Noch vor Beginn der Veranstaltung bekamen alle „Wegbegleiter“ eine Einweisung von Herr Kempf von der Polizei. Anschließend durchliefen die Jugendlichen den Rollator-Parcours auch selbst einmal mit einem Rollator. Dies fiel ihnen verständlicherweise nicht sonderlich schwer, dennoch war es gut zu wissen wie sich das laufen mit einer solchen Gehhilfe anfühlt.  Als der Rollator-Parcours dann für die Senioren geöffnet wurde, hatten die „Wegbegleiter“ alle Hände voll zu tun. Der Parcours fand großen Anklang bei den Besuchern und wurde rege genutzt. Immer in Begleitung eines Helfers vom Seniorenkreis oder einem der fünf Jugendlichen durchliefen die Senioren den Hindernisparcours. Nach zwei Stunden hatten alle Senioren ihren Rollatorführerschein erhalten und der Parcours wurde geschlossen.
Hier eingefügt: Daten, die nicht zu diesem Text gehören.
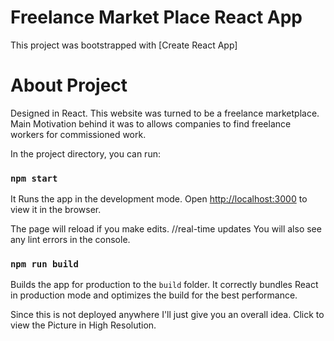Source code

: # Freelance Market Place React App

This project was bootstrapped with [Create React App]


# About Project
Designed in React. This website was turned to be a freelance marketplace. Main Motivation behind it was to allows companies to find freelance workers for commissioned work.

In the project directory, you can run:

### `npm start`

It Runs the app in the development mode. Open [http://localhost:3000](http://localhost:3000) to view it in the browser.

The page will reload if you make edits. //real-time updates
You will also see any lint errors in the console.

### `npm run build`

Builds the app for production to the `build` folder. It correctly bundles React in production mode and optimizes the build for the best performance.

Since this is not deployed anywhere I'll just give you an overall idea. Click to view the Picture in High Resolution.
Für die fünf jungen Leute des Jugendzentrum Freetime war es ein besonderer Nachmittag. Vor allem die Dankbarkeit der älteren Menschen für die Hilfe und Unterstützung hinterließ bei ihnen ein gutes Gefühl. Sie alle fanden den Nachmittag mit den Senioren „ziemlich cool“ und haben es nicht bereut, sich ehrenamtlich engagiert zu haben.